I have never seen a solitary Cedar Waxwing. They are always in flocks (usually of at least ten to twenty birds). I have also never regularly seen Cedar Waxwings at any one place. They have always suddenly appeared en mass along a hiking/biking trail, out in my orchard, or in the crabapple thickets up on campus. They are there for one day (or for just an hour or two) feeding furiously on the available fruit and then are gone.
Always gregarious, waxwings may form huge migratory flocks that number in the thousands.
Their local, foraging flocks, though, are usually much smaller. A few years ago near the last day of October, a flock of about thirty Cedar Waxwings landed in the branches of the tall black locust tree at the back of my property. They were probably attracted to the drying crabapples that were still hanging on in the higher branches of my crabapple trees (the deer had stretched up to eat all of the lower fruit!). The waxwings hung around and fed for a couple of hours and then flew on.
Western Pennsylvania is a year round habitat zone for waxwings, but the birds may migrate south to Florida or even to Central America if temperatures get too cold or if food supplies run low. An abundance of red cedar and their small cones full of seeds serves as an important food source for the overwintering waxwings and also is the source of part of their common name.
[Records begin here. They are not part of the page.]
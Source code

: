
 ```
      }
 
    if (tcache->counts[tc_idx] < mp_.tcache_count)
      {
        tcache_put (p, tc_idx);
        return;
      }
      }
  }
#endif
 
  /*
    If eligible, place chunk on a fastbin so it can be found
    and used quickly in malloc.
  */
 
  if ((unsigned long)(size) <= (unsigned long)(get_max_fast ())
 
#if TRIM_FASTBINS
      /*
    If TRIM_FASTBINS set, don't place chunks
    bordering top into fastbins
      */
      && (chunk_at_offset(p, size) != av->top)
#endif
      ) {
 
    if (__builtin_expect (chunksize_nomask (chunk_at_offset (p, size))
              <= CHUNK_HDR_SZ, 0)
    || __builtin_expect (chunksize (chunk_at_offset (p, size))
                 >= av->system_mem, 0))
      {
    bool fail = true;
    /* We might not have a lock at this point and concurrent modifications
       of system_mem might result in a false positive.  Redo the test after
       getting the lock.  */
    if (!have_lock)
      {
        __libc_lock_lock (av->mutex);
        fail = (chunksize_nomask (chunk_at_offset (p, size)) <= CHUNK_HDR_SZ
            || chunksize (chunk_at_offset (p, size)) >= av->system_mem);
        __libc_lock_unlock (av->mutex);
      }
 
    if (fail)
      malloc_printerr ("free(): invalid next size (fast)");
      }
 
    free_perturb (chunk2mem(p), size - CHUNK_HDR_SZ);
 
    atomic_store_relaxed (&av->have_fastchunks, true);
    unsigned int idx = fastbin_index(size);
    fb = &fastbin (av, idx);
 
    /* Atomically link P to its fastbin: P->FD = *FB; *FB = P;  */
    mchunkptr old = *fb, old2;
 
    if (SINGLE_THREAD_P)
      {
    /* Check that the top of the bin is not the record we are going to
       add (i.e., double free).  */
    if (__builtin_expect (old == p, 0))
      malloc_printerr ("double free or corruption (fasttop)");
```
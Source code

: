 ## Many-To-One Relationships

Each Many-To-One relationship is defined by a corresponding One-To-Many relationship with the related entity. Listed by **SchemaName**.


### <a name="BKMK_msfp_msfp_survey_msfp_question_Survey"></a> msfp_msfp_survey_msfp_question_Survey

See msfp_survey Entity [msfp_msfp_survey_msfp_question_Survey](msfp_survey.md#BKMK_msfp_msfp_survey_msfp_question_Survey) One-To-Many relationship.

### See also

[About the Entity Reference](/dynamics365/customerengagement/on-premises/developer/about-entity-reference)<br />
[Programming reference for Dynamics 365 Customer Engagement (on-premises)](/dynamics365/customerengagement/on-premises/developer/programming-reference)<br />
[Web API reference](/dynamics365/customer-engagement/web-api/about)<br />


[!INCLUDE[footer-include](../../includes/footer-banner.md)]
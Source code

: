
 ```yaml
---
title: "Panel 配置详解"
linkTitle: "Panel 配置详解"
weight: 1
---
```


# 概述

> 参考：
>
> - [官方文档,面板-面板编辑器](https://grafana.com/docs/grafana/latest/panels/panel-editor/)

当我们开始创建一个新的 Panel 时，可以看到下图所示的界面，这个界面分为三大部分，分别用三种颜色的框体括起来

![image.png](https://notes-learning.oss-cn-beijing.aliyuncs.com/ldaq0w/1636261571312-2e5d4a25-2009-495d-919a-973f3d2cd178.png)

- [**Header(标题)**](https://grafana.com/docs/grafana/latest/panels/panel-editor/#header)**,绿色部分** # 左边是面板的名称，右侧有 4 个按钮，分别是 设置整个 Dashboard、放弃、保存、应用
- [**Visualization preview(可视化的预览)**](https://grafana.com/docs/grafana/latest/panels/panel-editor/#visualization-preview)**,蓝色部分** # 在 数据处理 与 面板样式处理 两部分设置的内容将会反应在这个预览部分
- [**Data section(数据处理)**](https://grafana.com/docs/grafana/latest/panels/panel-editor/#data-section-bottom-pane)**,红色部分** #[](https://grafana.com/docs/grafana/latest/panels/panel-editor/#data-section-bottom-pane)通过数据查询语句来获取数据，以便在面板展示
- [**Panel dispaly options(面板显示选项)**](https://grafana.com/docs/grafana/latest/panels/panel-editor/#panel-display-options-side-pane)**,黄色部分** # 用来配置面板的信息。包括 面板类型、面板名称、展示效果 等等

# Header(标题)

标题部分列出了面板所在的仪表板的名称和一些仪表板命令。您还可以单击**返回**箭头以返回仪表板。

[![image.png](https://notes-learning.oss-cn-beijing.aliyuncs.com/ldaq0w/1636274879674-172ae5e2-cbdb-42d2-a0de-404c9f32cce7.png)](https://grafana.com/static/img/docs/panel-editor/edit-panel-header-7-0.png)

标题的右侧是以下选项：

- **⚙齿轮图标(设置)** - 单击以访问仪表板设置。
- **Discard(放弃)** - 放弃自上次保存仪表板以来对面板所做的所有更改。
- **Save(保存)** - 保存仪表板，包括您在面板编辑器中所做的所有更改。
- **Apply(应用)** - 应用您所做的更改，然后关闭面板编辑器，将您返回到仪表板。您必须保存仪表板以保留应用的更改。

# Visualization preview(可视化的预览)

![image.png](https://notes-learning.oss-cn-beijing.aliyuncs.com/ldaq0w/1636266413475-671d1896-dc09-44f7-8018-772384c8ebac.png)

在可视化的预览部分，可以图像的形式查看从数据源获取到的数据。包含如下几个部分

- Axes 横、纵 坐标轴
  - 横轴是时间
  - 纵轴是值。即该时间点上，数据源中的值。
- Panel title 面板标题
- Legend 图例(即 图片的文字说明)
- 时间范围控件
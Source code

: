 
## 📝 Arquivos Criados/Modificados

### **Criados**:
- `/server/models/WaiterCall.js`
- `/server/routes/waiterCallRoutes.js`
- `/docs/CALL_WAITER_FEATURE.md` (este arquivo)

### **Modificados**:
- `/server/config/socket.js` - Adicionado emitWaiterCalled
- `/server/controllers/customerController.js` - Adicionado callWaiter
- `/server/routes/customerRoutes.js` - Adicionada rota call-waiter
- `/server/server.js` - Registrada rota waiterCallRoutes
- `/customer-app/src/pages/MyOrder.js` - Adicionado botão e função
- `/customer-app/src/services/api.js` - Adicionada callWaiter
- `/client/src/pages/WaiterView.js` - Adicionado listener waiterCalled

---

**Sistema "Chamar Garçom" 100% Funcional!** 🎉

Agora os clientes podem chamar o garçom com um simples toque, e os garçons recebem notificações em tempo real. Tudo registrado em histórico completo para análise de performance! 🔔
Cedar Waxwings are responsible for the seed dispersal of many plants. Since they feed almost exclusively on fruit (and are considered to be the most frugivorous birds in America) they transport a large mass of seeds in their digestive tracts. That coupled with the substantial distances they travel between their feeding sites make them an ideally designed long-distance seed dispersing agent
Waxwing nests are built primarily in forks on horizontal limbs that are no more than fifty feet above the ground. Their cup-shaped nests are made up of interwoven sticks and grasses and are lined with soft materials such as grasses, pine needles, hair and moss. Females almost exclusively build the first nest (in June (timed with the first fruit of late spring and early summer)), but males may help with the second (in August). Nests are built in a wide variety of trees including hawthorn, pine, maple and apple. Denser foliage is preferred to better conceal the nest from nest parasites and predators. Both parents feed nestlings abundant insects along with fruit during the two weeks before they fledge.